▸ Task prompt: Reproduce verbatim the line where "the same threshold" occurs, along with all following lines down to the last line of the data.

Source material Start Marker

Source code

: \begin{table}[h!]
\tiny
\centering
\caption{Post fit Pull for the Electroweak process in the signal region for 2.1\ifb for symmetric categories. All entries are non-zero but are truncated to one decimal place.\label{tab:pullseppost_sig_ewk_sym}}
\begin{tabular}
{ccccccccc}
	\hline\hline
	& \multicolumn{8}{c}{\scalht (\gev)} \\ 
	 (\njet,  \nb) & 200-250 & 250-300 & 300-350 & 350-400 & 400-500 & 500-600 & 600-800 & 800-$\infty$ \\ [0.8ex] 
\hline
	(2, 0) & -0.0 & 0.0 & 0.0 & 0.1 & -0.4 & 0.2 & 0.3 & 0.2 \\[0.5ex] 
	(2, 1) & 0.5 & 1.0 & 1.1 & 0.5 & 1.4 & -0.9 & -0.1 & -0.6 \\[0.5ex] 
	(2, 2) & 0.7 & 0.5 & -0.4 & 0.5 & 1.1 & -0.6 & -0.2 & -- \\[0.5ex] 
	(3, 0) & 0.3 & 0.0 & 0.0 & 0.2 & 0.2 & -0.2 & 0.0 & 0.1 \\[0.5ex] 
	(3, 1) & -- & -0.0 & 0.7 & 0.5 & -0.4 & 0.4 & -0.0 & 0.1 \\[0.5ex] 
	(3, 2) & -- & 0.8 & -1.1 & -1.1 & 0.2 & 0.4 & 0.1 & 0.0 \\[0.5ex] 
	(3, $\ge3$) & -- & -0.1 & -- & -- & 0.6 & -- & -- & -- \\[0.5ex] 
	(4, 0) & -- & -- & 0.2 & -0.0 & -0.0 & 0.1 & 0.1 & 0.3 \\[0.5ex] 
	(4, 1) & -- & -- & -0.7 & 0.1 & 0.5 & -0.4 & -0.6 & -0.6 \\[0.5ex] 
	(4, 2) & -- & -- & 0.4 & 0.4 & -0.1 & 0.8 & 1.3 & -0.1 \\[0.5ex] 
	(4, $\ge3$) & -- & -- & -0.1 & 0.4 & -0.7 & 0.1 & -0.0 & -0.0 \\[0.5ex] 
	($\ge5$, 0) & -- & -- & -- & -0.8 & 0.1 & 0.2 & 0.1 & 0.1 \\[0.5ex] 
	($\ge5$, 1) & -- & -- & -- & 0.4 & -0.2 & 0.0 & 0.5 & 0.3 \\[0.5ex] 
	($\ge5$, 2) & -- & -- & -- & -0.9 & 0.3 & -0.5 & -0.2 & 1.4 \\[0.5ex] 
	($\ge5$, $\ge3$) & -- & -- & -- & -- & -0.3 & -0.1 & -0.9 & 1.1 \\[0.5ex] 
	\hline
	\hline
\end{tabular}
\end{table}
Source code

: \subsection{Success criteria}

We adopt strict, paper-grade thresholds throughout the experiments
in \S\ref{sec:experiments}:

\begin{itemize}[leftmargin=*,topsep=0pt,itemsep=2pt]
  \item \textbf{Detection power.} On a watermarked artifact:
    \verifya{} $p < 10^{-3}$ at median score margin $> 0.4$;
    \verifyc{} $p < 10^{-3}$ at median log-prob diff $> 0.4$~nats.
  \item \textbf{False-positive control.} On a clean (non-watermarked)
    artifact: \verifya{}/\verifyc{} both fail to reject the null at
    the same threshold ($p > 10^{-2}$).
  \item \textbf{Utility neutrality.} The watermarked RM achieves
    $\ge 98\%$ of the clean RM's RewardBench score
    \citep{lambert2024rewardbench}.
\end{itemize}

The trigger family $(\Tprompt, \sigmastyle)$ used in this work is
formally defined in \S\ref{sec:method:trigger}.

Source material End Marker

▸ Result of the task:
    the same threshold ($p > 10^{-2}$).
  \item \textbf{Utility neutrality.} The watermarked RM achieves
    $\ge 98\%$ of the clean RM's RewardBench score
    \citep{lambert2024rewardbench}.
\end{itemize}

The trigger family $(\Tprompt, \sigmastyle)$ used in this work is
formally defined in \S\ref{sec:method:trigger}.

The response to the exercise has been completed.